• No results found

Chapter 6: Discussion

6.2 Prevention as pedagogical and cultural control

6.2.2 The dialectics of discourse

The narrow discursive practice contain certain language choices, such as an inherent focus on individual vulnerability as a societal risk, which align it more closely with the discursive order of the radicalisation discourse. However, it is arguably not only the securitising radicalisation discourse that advances this individualised focus, as there are clearly other rhetoric forces and ideological assumptions at play here. By analysing the orders of discourse, CDA allows for examining which discourses are present within a field, what interests they serve, and what ideological structures are prioritised over others. This can be done by analysing how discursive practices are networked together in the social ordering within a field, which draw attention to power, as some ways of making meaning are more dominant or mainstream in a particular order of discourse, while others are marginal or alternative (Fairclough, 2003).

Analysing the orders of discourse revealed not only the presence of the narrow and wide discourses on the prevention of radicalisation and

violent extremism but also a discourse on neoliberal governance (Lindekilde, 2012b) and a discourse on the therapeutisation of education (Biesta, 2009). Hence, the popularity of the psychological well-being of students can be an example of how the discursive practice of therapeutisation in education is dominating other educational discourses (Durodié, 2016). This may be suggestive of a hegemonic process in the orders of discourse or a particular way of conceptualising power to universalise a particular representation of the world, namely how radicalisation is represented as an existential threat caused by vulnerable young lives. Thus, the democratic and egalitarian elements of good education that promote subjectification, emancipation and resilience in schools, might be coexisting with a securitisation paradigm that manifests itself in an authoritarian element of detecting and controlling students as threat objects. The latter discourse is foremost a political and ideological project that restructures social relations in accord with the security demands of the unrestrained Global War on Terror doctrine.

Any capacity to exercise hegemony depends on the degree to which one representation dominates others, yet Fairclough (2003) argues that the effectiveness of hegemonic processes links to how pervasively the meaning relations are repeated in various types of texts and how alternatives are excluded. Thus, it might be that we are witnessing the securitising radicalisation discourse colonising other discursive orders, most notably the utilitarian and instrumental discourse on neoliberal governance, where students can be seen as subject to state interventions that promote competition and efficiency, and also the discourse on therapeutic interventions, with its emphasis on student pathology.

Yet, alternative explanations for this hegemonic process should be considered, and one interesting suggestion is provided by Durodié (2016) who argues that the focus on the securitisation of education might be one-sided. He claims that there is reason to surmise that fields of security and education could be understood to overlap and interact with each other through a dialectic relationship, in which it is worth exploring

[W]hereby the language and practice of security appear to be being transformed by certain actions and assumptions already common to the world education. Instead of asking how the new security discourse and associated legislation affect education, we will examine aspects of how […] it may rather be the therapeutisation of security that we are really observing (pp. 21-22).

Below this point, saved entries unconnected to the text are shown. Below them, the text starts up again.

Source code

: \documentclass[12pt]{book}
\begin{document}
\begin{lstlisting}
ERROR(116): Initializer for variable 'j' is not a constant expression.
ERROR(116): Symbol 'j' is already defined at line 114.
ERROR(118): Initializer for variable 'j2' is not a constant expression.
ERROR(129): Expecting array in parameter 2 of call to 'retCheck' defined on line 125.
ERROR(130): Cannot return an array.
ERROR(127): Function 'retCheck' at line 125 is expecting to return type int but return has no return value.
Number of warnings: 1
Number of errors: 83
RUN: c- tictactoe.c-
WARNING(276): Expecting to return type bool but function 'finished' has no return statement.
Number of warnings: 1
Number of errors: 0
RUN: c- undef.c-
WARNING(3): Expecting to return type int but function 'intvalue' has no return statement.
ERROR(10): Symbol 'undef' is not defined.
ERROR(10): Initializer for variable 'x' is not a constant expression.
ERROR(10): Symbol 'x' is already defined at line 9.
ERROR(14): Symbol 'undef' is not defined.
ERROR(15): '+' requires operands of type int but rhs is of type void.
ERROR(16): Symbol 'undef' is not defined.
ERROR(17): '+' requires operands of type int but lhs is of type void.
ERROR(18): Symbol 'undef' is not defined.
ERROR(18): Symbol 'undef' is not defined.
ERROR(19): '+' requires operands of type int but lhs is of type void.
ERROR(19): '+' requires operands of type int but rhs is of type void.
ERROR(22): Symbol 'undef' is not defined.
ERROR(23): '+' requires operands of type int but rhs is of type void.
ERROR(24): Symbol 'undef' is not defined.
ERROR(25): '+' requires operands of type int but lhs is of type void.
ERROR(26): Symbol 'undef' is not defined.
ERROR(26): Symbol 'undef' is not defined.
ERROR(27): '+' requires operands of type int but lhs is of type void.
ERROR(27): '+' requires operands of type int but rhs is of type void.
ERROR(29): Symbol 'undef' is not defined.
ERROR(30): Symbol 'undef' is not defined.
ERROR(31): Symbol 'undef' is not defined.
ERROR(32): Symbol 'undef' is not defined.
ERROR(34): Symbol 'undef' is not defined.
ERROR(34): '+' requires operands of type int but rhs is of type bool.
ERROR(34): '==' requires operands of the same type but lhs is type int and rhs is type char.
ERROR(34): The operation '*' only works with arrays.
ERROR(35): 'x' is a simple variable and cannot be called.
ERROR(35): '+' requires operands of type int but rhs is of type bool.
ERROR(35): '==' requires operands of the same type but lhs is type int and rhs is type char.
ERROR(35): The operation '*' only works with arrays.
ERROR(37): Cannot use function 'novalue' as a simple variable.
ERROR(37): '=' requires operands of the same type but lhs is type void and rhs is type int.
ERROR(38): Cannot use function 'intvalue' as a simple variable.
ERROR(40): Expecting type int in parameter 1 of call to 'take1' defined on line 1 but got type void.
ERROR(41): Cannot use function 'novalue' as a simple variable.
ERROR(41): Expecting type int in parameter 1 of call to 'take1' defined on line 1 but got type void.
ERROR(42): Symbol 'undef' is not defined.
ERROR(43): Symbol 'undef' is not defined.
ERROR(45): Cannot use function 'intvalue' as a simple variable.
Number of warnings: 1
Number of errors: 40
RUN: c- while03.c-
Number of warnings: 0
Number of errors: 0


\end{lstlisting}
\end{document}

The same might arguably be the case with the neoliberal discourse on governance. For Lindekilde (2012b), the popularity of the radicalisation discourse is illustrated by the ease with which it fuses with neoliberal governance. He argue that the preventive ideals that are embedded in the radicalisation discourse connect with the mode of regulation of neo-liberal governmentality, where the individual’s free choice is made the locus of change and regulation. Yet, Lindekilde (2012b, p. 115) recognises that there are matters at play within the radicalisation discourse that might not be very consistent with the democratic ideals of changing behaviours by influencing attitudes. For instance, there is the use of harder security measures, including profiling, surveillance and zero-tolerance strategies, which are problematic social practices.

Although the radicalisation discourse, with its emphasis on individual trajectories and vulnerability factors, has become accepted in the political realm, these approaches have produced inconclusive results in terms of preventing radicalisation and violent extremism (O’Donnell, 2016b). The dominant focus on individual vulnerability as a threat to security can also lead to a new discourse arrangement, where schools become arenas for instructing students to think and behave in certain ways, so as not to become terrorists (Mattsson, 2018b). This inherent focus on vulnerable individuals tends to divert attention from structural reasons for why people commit to terrorism (Pape, 2003, 2005), thus, it removes the political from political violence. Yet, any structural reasons driving terrorists will persist and, thus, may continue to enable people to commit to political violence and terrorism (Mattsson, 2018b).

These dilemmas are arguably one of the main reasons why this study discovered resistance towards the radicalisation discourse. After

all, people do not normally turn to teaching in order to prevent terrorism, and the idea of protecting the state from students may not sit easily with educators. This scepticism is mirrored in similar research (Busher et al., 2017; Kühle & Lindekilde, 2010; Mattsson, 2018a), as counter-radicalisation efforts can cause harmful and exclusionary practices that arguably do not reduce risk in schools, but may very well add to it.